GOAL OF THE EXERCISE: Without changing anything, output the records below.

———

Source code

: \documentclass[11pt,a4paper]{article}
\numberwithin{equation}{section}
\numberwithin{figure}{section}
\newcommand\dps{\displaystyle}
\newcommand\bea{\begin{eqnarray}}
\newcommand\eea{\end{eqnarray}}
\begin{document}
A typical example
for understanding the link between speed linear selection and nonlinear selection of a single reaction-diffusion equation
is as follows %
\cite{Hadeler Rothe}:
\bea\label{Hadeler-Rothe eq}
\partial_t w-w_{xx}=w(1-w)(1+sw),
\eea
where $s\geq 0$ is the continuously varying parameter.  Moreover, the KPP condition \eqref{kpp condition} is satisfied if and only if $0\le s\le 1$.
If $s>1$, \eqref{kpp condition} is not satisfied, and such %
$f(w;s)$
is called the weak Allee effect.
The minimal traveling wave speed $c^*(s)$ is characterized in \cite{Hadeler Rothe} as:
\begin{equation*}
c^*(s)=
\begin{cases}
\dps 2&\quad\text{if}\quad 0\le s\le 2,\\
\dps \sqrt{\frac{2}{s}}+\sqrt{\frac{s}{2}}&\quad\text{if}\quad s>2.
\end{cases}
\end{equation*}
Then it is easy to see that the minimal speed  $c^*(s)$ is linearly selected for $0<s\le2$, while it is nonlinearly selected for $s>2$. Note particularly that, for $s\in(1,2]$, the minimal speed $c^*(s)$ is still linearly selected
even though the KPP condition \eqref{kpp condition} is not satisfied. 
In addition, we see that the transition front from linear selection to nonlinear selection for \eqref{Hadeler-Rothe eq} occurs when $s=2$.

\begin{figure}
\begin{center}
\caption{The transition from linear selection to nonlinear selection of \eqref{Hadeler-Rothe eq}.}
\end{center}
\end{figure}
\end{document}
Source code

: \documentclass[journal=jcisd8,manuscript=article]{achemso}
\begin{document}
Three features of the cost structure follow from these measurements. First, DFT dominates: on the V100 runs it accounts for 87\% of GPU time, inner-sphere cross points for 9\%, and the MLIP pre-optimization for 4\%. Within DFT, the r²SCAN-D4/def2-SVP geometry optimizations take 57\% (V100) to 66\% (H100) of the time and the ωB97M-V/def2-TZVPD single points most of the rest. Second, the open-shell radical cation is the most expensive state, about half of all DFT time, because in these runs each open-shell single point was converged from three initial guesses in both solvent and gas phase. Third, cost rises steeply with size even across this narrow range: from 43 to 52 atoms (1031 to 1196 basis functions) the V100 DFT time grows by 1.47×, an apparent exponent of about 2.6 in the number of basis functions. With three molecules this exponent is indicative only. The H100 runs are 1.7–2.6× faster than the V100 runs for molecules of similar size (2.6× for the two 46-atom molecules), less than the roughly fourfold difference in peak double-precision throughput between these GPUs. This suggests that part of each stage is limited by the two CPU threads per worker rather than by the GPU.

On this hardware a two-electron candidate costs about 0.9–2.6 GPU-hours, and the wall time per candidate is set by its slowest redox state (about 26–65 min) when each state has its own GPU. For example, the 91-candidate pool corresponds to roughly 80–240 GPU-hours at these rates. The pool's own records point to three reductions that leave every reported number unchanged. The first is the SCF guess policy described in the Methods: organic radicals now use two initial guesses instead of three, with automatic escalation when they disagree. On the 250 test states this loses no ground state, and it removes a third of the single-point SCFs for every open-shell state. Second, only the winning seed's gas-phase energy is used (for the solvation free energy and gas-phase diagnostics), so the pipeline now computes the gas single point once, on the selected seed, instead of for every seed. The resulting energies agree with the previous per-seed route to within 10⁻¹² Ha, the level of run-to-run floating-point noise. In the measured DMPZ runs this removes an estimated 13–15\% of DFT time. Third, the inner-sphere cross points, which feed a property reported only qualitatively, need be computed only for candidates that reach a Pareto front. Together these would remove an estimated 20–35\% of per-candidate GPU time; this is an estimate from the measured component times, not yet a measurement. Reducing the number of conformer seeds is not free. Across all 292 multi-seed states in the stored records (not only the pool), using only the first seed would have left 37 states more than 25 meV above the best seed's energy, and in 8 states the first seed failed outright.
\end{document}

———

ANSWER:
Source code

: \documentclass[11pt,a4paper]{article}
\numberwithin{equation}{section}
\numberwithin{figure}{section}
\newcommand\dps{\displaystyle}
\newcommand\bea{\begin{eqnarray}}
\newcommand\eea{\end{eqnarray}}
\begin{document}
A typical example
for understanding the link between speed linear selection and nonlinear selection of a single reaction-diffusion equation
is as follows %
\cite{Hadeler Rothe}:
\bea\label{Hadeler-Rothe eq}
\partial_t w-w_{xx}=w(1-w)(1+sw),
\eea
where $s\geq 0$ is the continuously varying parameter.  Moreover, the KPP condition \eqref{kpp condition} is satisfied if and only if $0\le s\le 1$.
If $s>1$, \eqref{kpp condition} is not satisfied, and such %
$f(w;s)$
is called the weak Allee effect.
The minimal traveling wave speed $c^*(s)$ is characterized in \cite{Hadeler Rothe} as:
\begin{equation*}
c^*(s)=
\begin{cases}
\dps 2&\quad\text{if}\quad 0\le s\le 2,\\
\dps \sqrt{\frac{2}{s}}+\sqrt{\frac{s}{2}}&\quad\text{if}\quad s>2.
\end{cases}
\end{equation*}
Then it is easy to see that the minimal speed  $c^*(s)$ is linearly selected for $0<s\le2$, while it is nonlinearly selected for $s>2$. Note particularly that, for $s\in(1,2]$, the minimal speed $c^*(s)$ is still linearly selected
even though the KPP condition \eqref{kpp condition} is not satisfied. 
In addition, we see that the transition front from linear selection to nonlinear selection for \eqref{Hadeler-Rothe eq} occurs when $s=2$.

\begin{figure}
\begin{center}
\caption{The transition from linear selection to nonlinear selection of \eqref{Hadeler-Rothe eq}.}
\end{center}
\end{figure}
\end{document}
Source code

: \documentclass[journal=jcisd8,manuscript=article]{achemso}
\begin{document}
Three features of the cost structure follow from these measurements. First, DFT dominates: on the V100 runs it accounts for 87\% of GPU time, inner-sphere cross points for 9\%, and the MLIP pre-optimization for 4\%. Within DFT, the r²SCAN-D4/def2-SVP geometry optimizations take 57\% (V100) to 66\% (H100) of the time and the ωB97M-V/def2-TZVPD single points most of the rest. Second, the open-shell radical cation is the most expensive state, about half of all DFT time, because in these runs each open-shell single point was converged from three initial guesses in both solvent and gas phase. Third, cost rises steeply with size even across this narrow range: from 43 to 52 atoms (1031 to 1196 basis functions) the V100 DFT time grows by 1.47×, an apparent exponent of about 2.6 in the number of basis functions. With three molecules this exponent is indicative only. The H100 runs are 1.7–2.6× faster than the V100 runs for molecules of similar size (2.6× for the two 46-atom molecules), less than the roughly fourfold difference in peak double-precision throughput between these GPUs. This suggests that part of each stage is limited by the two CPU threads per worker rather than by the GPU.

On this hardware a two-electron candidate costs about 0.9–2.6 GPU-hours, and the wall time per candidate is set by its slowest redox state (about 26–65 min) when each state has its own GPU. For example, the 91-candidate pool corresponds to roughly 80–240 GPU-hours at these rates. The pool's own records point to three reductions that leave every reported number unchanged. The first is the SCF guess policy described in the Methods: organic radicals now use two initial guesses instead of three, with automatic escalation when they disagree. On the 250 test states this loses no ground state, and it removes a third of the single-point SCFs for every open-shell state. Second, only the winning seed's gas-phase energy is used (for the solvation free energy and gas-phase diagnostics), so the pipeline now computes the gas single point once, on the selected seed, instead of for every seed. The resulting energies agree with the previous per-seed route to within 10⁻¹² Ha, the level of run-to-run floating-point noise. In the measured DMPZ runs this removes an estimated 13–15\% of DFT time. Third, the inner-sphere cross points, which feed a property reported only qualitatively, need be computed only for candidates that reach a Pareto front. Together these would remove an estimated 20–35\% of per-candidate GPU time; this is an estimate from the measured component times, not yet a measurement. Reducing the number of conformer seeds is not free. Across all 292 multi-seed states in the stored records (not only the pool), using only the first seed would have left 37 states more than 25 meV above the best seed's energy, and in 8 states the first seed failed outright.
\end{document}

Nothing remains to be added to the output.